9) Should I block by user-agent?

As a signal, yes; as a sole identity, no. User-agents are trivial to spoof. But empty or obviously scripted UAs can justify tighter limits or challenges.

10) How do I prevent attackers from spoofing client IP via X-Forwarded-For?

Trust forwarded headers only from known proxy IP ranges. Strip inbound forwarded headers from the public edge and set your own canonical headers.

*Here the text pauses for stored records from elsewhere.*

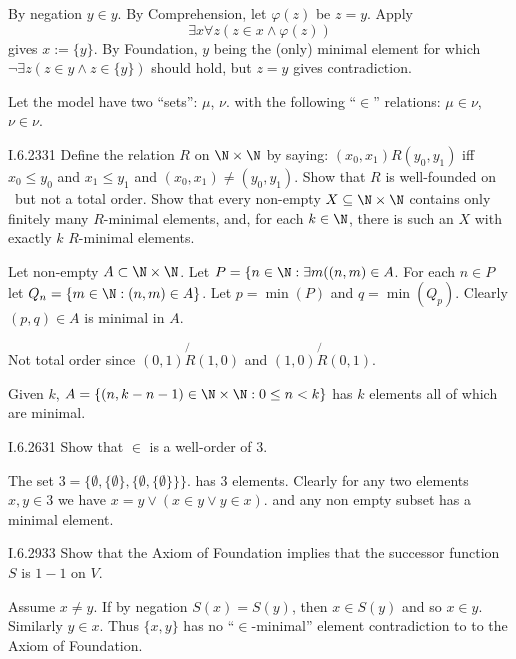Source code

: By negation \(y\in y\).
By Comprehension, let \(\varphi(z)\) be \(z=y\). Apply
\begin{equation*}
  \exists x \forall z (z \in x \wedge \varphi(z))
\end{equation*}
gives \(x:=\{y\}\). By Foundation, $y$ being the (only) minimal
element for which
\mbox{\(\lnot\exists z(z\in y \wedge z \in \{y\})\)}
should hold, but \(z=y\) gives contradiction.

Let the model have two ``sets'': \(\mu\), \(\nu\).
with the following ``\(\in\)'' relations:
\(\mu\in\nu\), \(\nu\in\nu\).

\begin{lexcopy}{I.6.23}{31}
Define the relation $R$ on \(\N \times \N\) by saying: \((x_0,x_1)R(y_0,y_1)\)
iff \(x_0 \leq y_0\) and \(x_1 \leq y_1\)
and \((x_0,x_1)\neq (y_0,y_1)\).
Show that $R$ is well-founded
on \N\ but not a total order.
Show that every non-empty \(X \subseteq \N\times\N\) contains
only finitely many $R$-minimal elements, and, for each \(k \in\N\),
there is such an
$X$ with exactly $k$ $R$-minimal elements.
\end{lexcopy}

Let non-empty \(A \subset \N\times\N\).
Let \(P = \{n\in\N: \exists m((n,m)\in A\).
For each \(n\in P\) let \(Q_n = \{m\in\N: (n,m)\in A\}\).
Let \(p = \min(P)\) and \(q = \min(Q_p)\).
Clearly \((p,q)\in A\) is minimal in $A$.

Not total order since
\((0,1)\not{R}(1,0)\) and
\((1,0)\not{R}(0,1)\).

Given $k$, \(A=\{(n,k-n-1)\in\N\times\N: 0\leq n < k\}\)
has $k$ elements all of which are minimal.

\begin{lexcopy}{I.6.26}{31}
Show that \(\in\) is a well-order of $3$.
\end{lexcopy}

The set 
\(3 = \{\emptyset, \{\emptyset\}, \{\emptyset, \{\emptyset\}\}\}\).
has $3$ elements. Clearly for any two elements \(x,y\in 3\)
we have \(x=y \lor (x\in y \lor y \in x)\).
and any non empty subset has a minimal element.

\begin{lexcopy}{I.6.29}{33}
Show that the Axiom of Foundation implies that the successor
function $S$ is $1-1$ on $V$.
\end{lexcopy}
Assume \(x \neq y\). %
If by negation \(S(x) = S(y)\), then %
\(x \in S(y)\) and so \(x\in y\).
Similarly \(y \in x\). Thus \(\{x, y\}\) has no ``\(\in\)-minimal''
element contradiction to to the Axiom of Foundation.

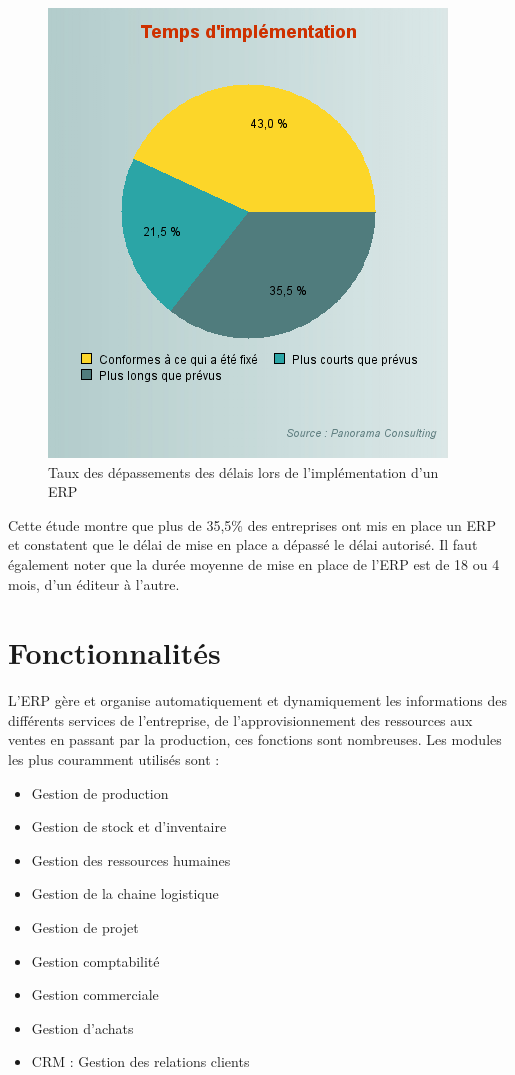 \begin{figure}[H]
    \centering
    \includegraphics[scale=0.65]{ERP/graph-taux-implementation.png}
    \caption{Taux des dépassements des délais lors de l’implémentation d’un ERP}
\end{figure} 

Cette étude montre que plus de 35,5\% des entreprises ont mis en place un \acs{ERP} et constatent que le délai de mise en place a dépassé le délai autorisé. Il faut également noter que la durée moyenne de mise en place de l'\acs{ERP} est de 18 ou 4 mois, d'un éditeur à l'autre.\\

\section{Fonctionnalités}
L'ERP gère et organise automatiquement et dynamiquement les informations des différents services de l'entreprise, de l'approvisionnement des ressources aux ventes en passant par la production, ces fonctions sont nombreuses. Les modules les plus couramment utilisés sont :\\

\begin{itemize}
    \item Gestion de production
    \item Gestion de stock et d’inventaire
    \item Gestion des ressources humaines 
    \item Gestion de la chaine logistique
    \item Gestion de projet
    \item Gestion comptabilité
    \item Gestion commerciale
    \item Gestion d’achats
    \item CRM : Gestion des relations clients\\
\end{itemize}

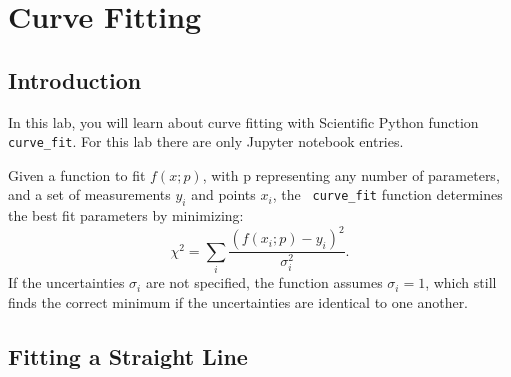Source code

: \chapter{Curve Fitting}



\section{Introduction}

In this lab, you will learn about curve fitting with Scientific Python
function {\tt curve{\_}fit}.  For this lab there are only Jupyter notebook entries. 

Given a function to fit $f(x;p)$, with p representing any number of
parameters, and a set of measurements $y_i$ and points $x_i$, the {\tt
  curve{\_}fit} function determines the best fit parameters by
minimizing:
\begin{equation}
\chi^2 = \sum_i \frac{(f(x_i;p) - y_i) ^2}{\sigma_i^2}.
\label{eqn:chi2}
\end{equation}
If the uncertainties $\sigma_i$ are not specified, the function
assumes $\sigma_i = 1$, which still finds the correct minimum
if the uncertainties are identical to one another.

\section{Fitting a Straight Line}

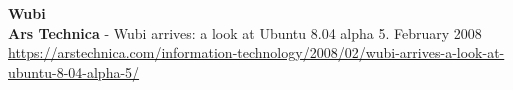 



\textcolor{sectcol}{\textbf{Wubi}}\\

\textbf{Ars Technica} - Wubi arrives: a look at Ubuntu 8.04 alpha 5. \hfill February 2008\\
\url{https://arstechnica.com/information-technology/2008/02/wubi-arrives-a-look-at-ubuntu-8-04-alpha-5/}\\


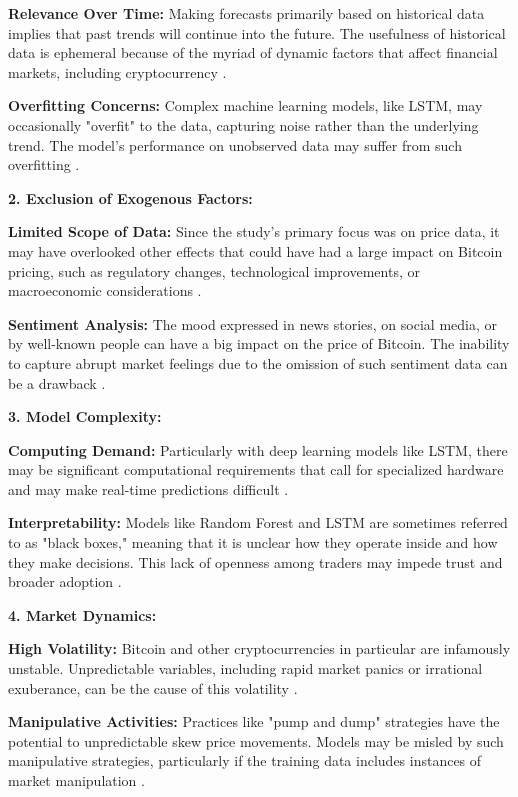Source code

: \textbf{Relevance Over Time:} Making forecasts primarily based on historical data implies that past trends will continue into the future. The usefulness of historical data is ephemeral because of the myriad of dynamic factors that affect financial markets, including cryptocurrency \citep{tay2001application}.

\textbf{Overfitting Concerns:} Complex machine learning models, like LSTM, may occasionally "overfit" to the data, capturing noise rather than the underlying trend. The model's performance on unobserved data may suffer from such overfitting \citep{DBLP:journals/jcisd/HawkinsBM03}.

\textbf{2. Exclusion of Exogenous Factors:}

\textbf{Limited Scope of Data:} Since the study's primary focus was on price data, it may have overlooked other effects that could have had a large impact on Bitcoin pricing, such as regulatory changes, technological improvements, or macroeconomic considerations \citep{bouri_hedge_2017}.

\textbf{Sentiment Analysis:} The mood expressed in news stories, on social media, or by well-known people can have a big impact on the price of Bitcoin. The inability to capture abrupt market feelings due to the omission of such sentiment data can be a drawback \citep{kristoufek2015main}.

\textbf{3. Model Complexity:}

\textbf{Computing Demand:} Particularly with deep learning models like LSTM, there may be significant computational requirements that call for specialized hardware and may make real-time predictions difficult \citep{Goodfellow-et-al-2016}.

\textbf{Interpretability:} Models like Random Forest and LSTM are sometimes referred to as "black boxes," meaning that it is unclear how they operate inside and how they make decisions. This lack of openness among traders may impede trust and broader adoption \citep{DBLP:conf/kdd/Ribeiro0G16}.

\textbf{4. Market Dynamics:}

\textbf{High Volatility:} Bitcoin and other cryptocurrencies in particular are infamously unstable. Unpredictable variables, including rapid market panics or irrational exuberance, can be the cause of this volatility \citep{GANDAL201886}.

\textbf{Manipulative Activities:} Practices like "pump and dump" strategies have the potential to unpredictable skew price movements. Models may be misled by such manipulative strategies, particularly if the training data includes instances of market manipulation \citep{griffin2020bitcoin}.


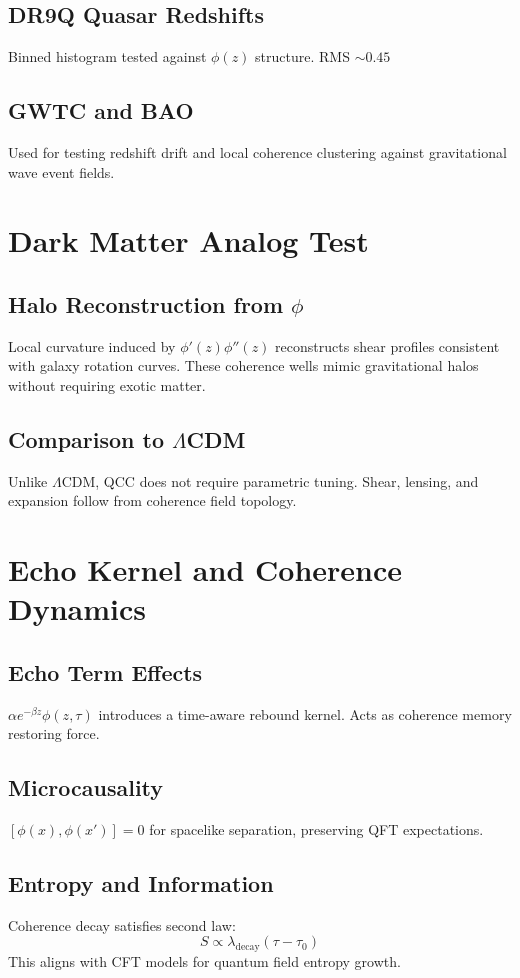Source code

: \documentclass[12pt]{article}
\begin{document}
	\subsection{DR9Q Quasar Redshifts}
	Binned histogram tested against \( \phi(z) \) structure. RMS \( \sim 0.45 \)
	\subsection{GWTC and BAO}
	Used for testing redshift drift and local coherence clustering against gravitational wave event fields.
	
	\section{Dark Matter Analog Test}
	\subsection{Halo Reconstruction from \( \phi \)}
	Local curvature induced by \( \phi'(z) \phi''(z) \) reconstructs shear profiles consistent with galaxy rotation curves. These coherence wells mimic gravitational halos without requiring exotic matter.
	
	\subsection{Comparison to \( \Lambda \)CDM}
	Unlike \( \Lambda \)CDM, QCC does not require parametric tuning. Shear, lensing, and expansion follow from coherence field topology.
	
	\section{Echo Kernel and Coherence Dynamics}
	\subsection{Echo Term Effects}
	\( \alpha e^{-\beta z} \phi(z, \tau) \) introduces a time-aware rebound kernel. Acts as coherence memory restoring force.
	
	\subsection{Microcausality}
	\( [\phi(x), \phi(x')] = 0 \) for spacelike separation, preserving QFT expectations.
	
	\subsection{Entropy and Information}
	Coherence decay satisfies second law:
	\[ S \propto \lambda_{\text{decay}} (\tau - \tau_0) \]
	This aligns with CFT models for quantum field entropy growth.
	
\end{document}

Conclusion: next steps that actually reduce pager noise

If you only remember one thing: rate limiting and WAFs are production features. They need observability, staged rollout, and ongoing tuning, just like databases and deploy pipelines.

Do these next, in order:

Ensure only the edge proxy is exposed to the internet. No bypass ports.
Fix real client IP handling and forwarded-header trust boundaries.
Implement per-endpoint rate limits with bursts and 429 + Retry-After.
Run WAF in detection-only, tune based on logs, then enforce gradually.
Add identity-based limits after authentication; stop relying on IP as “user.”
Keep a kill switch and a rollback threshold. Your future self will send a thank-you note.

The goal isn’t “block attackers.” That’s marketing. The real goal is: keep service healthy while letting legitimate users do normal things. The rest is tuning and humility.